Strangely, this is actually quite tough to plot and interpret; see gnuplot file attached if anyone wants to try it themselves [update: you will need to change the file extension to .gp]. I suspect that the changes in sign are occurring around or within the horizon, but I'm currently trying to understand precisely where and when coordinate independence applies wrt horizons and invariants.

 

[bcrowell]

This is a great question. Looking forward to seeing any answers. The material on physics.SE seems to be of low quality.

 

[m4r35n357]

Latest gnuplot file, small improvements in visualization.

I've plotted something that I think is reasonable now, and it would appear that the plus and minus curvature fluctuations do extend substantially outside the horizon, more so as the spin (a) increases. In fact it is simple to set a = 0.0 and observe the curvature outside the horizon for a Schwartzschild black hole . . . this also settles the overall sign issue.

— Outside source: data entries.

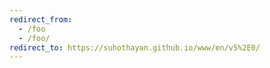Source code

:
 ```yaml
---
redirect_from:
  - /foo
  - /foo/
redirect_to: https://suhothayan.github.io/www/en/v5%2E0/
---
```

Probing inside is tricky ATM because the scalar blows up to rather high values, so the contour plots show adjacent regions of positive and negative curvature coming in from the outside, as it were, but on the inside there are abutments of positive and negative curvature that just don't fit on the plot. I think I need to look at clamping the z values . . . [EDIT: now done, looks very nice!]

Anyway, if anyone finds any errors (all equations are in the file) please let me know here.

 

[m4r35n357]

Latest gnuplot file, small improvements in visualization.

Please excuse the bump, but I've found a sweet spot with the visualization (clamping was the answer!). Vary a between 0.0 and 1.0 and rotate the plot to see a huge richness of behaviour, including some effects which might even be detectable outside the event horizon. Do it again after "set view map" to see the contours alone. If nothing else this is a cute little "signature" for a given value of spin in the Kerr Spacetime.

Now we wait to see if real observations of Sag A* correlate in any way with the Kretschmann scalar!

 

[m4r35n357]

This is a great question. Looking forward to seeing any answers. The material on physics.SE seems to be of low quality.

Just stumbled across this paper, looks interesting, but complicated. I'll take what I can from it!
[EDIT] Those diagrams at the end look familiar ;) Also the authors appear a little, er, dismissive of poor Mr Henry (the author of the paper in my OP).